Film review: ‘Dear Son’ is a superb study of a failing  family
A still from the film. (Image supplied)
Updated 27 September 2018

Film review: ‘Dear Son’ is a superb study of a failing family

Film review: ‘Dear Son’ is a superb study of a failing  family
  • Director Mohamed Ben Attia explores the concepts of freedom and free will in ‘Dear Son’
  • Attia makes a superbly subtle transition in his second film, from what was essentially a familial issue in “Hedi” to the broader, more frightening world of terrorism

EL GOUNA: Tunisian writer-director Mohamed Ben Attia made his mark with his first feature, “Hedi,” in which a young man challenged familial and societal norms by marrying the woman of his choice, a decision seen as a radical move in his conservative Islamic community.

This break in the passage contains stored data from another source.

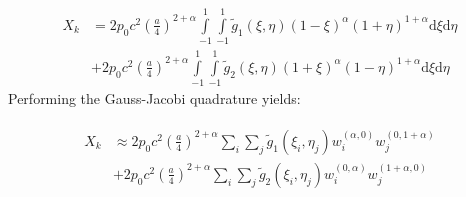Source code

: \documentclass[12pt,letterpaper]{article}
\theoremstyle{definition}
\numberwithin{equation}{subsection}
\newcommand{\dd}{\text{d}}
\begin{document}
\begin{align*}
    X_{k} &= 2 p_0 c^2 \left(\frac{a}{4}\right)^{2+\alpha} \int\limits_{-1}^1\int\limits_{-1}^1 \tilde g_1(\xi, \eta) (1-\xi)^{\alpha} (1 + \eta)^{1+\alpha}\dd \xi \dd \eta \\
    &+ 2 p_0 c^2 \left(\frac{a}{4}\right)^{2+\alpha} \int\limits_{-1}^1\int\limits_{-1}^1 \tilde g_2(\xi, \eta) (1+\xi)^{\alpha} (1 - \eta)^{1+\alpha}\dd \xi \dd \eta
\end{align*}
Performing the Gauss-Jacobi quadrature yields:

\begin{align}
\begin{split}
    X_k &\approx 2 p_0 c^2 \left(\frac{a}{4}\right)^{2+\alpha} \sum_i \sum_j \tilde g_1(\xi_i, \eta_j) w_i^{(\alpha,0)}w_j^{(0,1+\alpha)}\\
    &+ 2 p_0 c^2 \left(\frac{a}{4}\right)^{2+\alpha} \sum_i \sum_j \tilde g_2(\xi_i, \eta_j) w_i^{(0,\alpha)}w_j^{(1+\alpha, 0)}
\end{split}
\end{align}
\end{document}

Attia further explores the concepts of freedom and free will in his second film, “Dear Son,” which screened this week at the El Gouna Film Festival in Egypt, but this time the auteur moves into much darker territory, exploring the deadly ramifications that can reach far beyond the family unit.

Mohamed Dhrif, a largely unknown veteran television actor, enriches the film with a memorably controlled performance as a father, Riadh, whose world collapses when his 19-year-old son, Sami (Zakaria Ben Ayed), disappears without any warning. Given his less-than-warm relationship with his wife Nazli (Mouna Mejri), Riadh has instead focused on being a doting father to his son, obsessively worrying about the teenager’s frequent migraine attacks. With doctors unsure whether the headaches have a deeper psychological cause, and Sami stressed out about approaching academic exams, Riadh’s anxieties keep multiplying.

Attia makes a superbly subtle transition in his second film, from what was essentially a familial issue in “Hedi” to the broader, more frightening world of terrorism. Although the family unit, a very small one at that, in “Dear Son” appears to be solid, with loving parents who care more for their son, Attia hints at the influences outside the home that can have a far stronger grip on an impressionable teenager. This extremist plot is introduced later in the movie, though before this Attia offers broad hints of what is to come when he shows us a street demonstration that disturbs Sami.

But in the end, this is really the story of a father grappling with his own demons while on a journey to find his son.